Stewart M. Patrick, senior fellow and program director of international institutions and global governance at the Council on Foreign Relations, pointed out in a recent blog post that the WHO only declared the epidemic a Public Health Emergency of International Concern (PHEIC) in August, after more than a thousand people died.

The WHO itself has admitted to its poor response. Last month, director-general Margaret Chan stated that the epidemic "overwhelmed the capacity of WHO."
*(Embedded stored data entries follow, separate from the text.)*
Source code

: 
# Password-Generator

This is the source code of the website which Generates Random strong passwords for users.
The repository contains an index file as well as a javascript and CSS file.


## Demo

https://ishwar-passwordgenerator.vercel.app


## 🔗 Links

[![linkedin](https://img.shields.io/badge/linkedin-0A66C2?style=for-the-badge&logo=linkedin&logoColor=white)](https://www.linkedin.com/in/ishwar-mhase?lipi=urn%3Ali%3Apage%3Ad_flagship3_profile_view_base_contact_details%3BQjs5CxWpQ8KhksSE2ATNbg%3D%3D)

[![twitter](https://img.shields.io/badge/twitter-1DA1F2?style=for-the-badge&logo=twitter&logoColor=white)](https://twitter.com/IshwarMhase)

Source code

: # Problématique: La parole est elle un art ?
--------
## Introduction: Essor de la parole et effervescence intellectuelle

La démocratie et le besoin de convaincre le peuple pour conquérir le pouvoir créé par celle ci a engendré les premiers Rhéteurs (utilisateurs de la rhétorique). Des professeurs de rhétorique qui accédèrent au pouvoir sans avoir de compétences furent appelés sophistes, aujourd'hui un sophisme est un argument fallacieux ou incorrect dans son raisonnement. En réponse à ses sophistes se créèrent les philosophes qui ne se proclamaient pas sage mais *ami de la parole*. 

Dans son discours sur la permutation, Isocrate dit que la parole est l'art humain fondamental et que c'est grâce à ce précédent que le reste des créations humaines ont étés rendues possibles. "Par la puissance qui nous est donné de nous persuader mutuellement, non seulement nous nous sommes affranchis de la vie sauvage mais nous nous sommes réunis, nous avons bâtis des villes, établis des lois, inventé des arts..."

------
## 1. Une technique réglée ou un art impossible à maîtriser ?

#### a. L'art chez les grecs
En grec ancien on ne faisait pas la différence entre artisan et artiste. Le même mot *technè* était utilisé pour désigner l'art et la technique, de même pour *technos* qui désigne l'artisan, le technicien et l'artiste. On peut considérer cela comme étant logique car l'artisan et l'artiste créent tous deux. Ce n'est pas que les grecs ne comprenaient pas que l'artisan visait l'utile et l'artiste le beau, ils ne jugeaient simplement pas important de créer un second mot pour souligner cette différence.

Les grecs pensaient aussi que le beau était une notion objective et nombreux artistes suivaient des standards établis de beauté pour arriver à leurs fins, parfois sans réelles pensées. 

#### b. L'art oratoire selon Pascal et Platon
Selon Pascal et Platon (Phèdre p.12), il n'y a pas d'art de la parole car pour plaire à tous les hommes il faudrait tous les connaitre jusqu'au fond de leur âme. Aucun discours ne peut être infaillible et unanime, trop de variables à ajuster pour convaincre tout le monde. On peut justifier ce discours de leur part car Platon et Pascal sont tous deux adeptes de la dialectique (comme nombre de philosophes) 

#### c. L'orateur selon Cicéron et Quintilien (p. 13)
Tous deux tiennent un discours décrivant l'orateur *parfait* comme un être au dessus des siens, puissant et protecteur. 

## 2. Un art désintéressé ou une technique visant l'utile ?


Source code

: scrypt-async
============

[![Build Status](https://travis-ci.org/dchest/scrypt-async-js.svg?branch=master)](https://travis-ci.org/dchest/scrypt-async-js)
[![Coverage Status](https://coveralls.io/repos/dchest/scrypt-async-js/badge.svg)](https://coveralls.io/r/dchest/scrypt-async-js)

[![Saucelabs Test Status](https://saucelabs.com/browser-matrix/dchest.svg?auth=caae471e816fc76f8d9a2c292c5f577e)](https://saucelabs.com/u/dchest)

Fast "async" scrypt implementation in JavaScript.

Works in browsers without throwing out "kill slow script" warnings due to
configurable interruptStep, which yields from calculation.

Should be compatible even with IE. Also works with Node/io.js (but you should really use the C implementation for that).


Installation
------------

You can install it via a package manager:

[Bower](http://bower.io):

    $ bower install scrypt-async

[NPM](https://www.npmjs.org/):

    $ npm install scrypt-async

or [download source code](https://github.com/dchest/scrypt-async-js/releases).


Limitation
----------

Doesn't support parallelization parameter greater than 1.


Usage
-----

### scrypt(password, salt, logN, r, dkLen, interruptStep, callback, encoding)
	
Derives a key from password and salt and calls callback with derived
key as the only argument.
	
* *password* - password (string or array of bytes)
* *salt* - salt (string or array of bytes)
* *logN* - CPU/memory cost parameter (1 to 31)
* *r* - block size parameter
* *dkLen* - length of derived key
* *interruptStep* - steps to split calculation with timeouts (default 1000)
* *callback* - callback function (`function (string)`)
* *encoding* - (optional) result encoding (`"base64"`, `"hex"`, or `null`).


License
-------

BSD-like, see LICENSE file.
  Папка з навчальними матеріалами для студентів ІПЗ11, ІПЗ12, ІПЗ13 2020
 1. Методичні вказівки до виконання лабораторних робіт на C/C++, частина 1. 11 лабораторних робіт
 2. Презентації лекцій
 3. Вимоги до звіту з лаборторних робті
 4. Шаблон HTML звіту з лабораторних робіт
Meanwhile, an internal WHO memo obtained by the Associated Press last year said "nearly everyone involved in the [Ebola] outbreak response failed to see fairly plain writing on the wall ... a perfect storm was brewing, ready to burst open in full force."

New role

Alongside Chan's resignation, AHF recommends that the WHO's recent creation of a Contingency Fund for Outbreaks should be managed by a separate financial mechanism that has experience with funding other global transmittable diseases.

"The international community needs to re-envision the new role for WHO. Following a leadership transition, WHO should swiftly start a comprehensive reform process of the entire institution so that it may become more efficient and responsive, especially in times of crisis."

WHO has not yet responded to CNBC's request for a comment.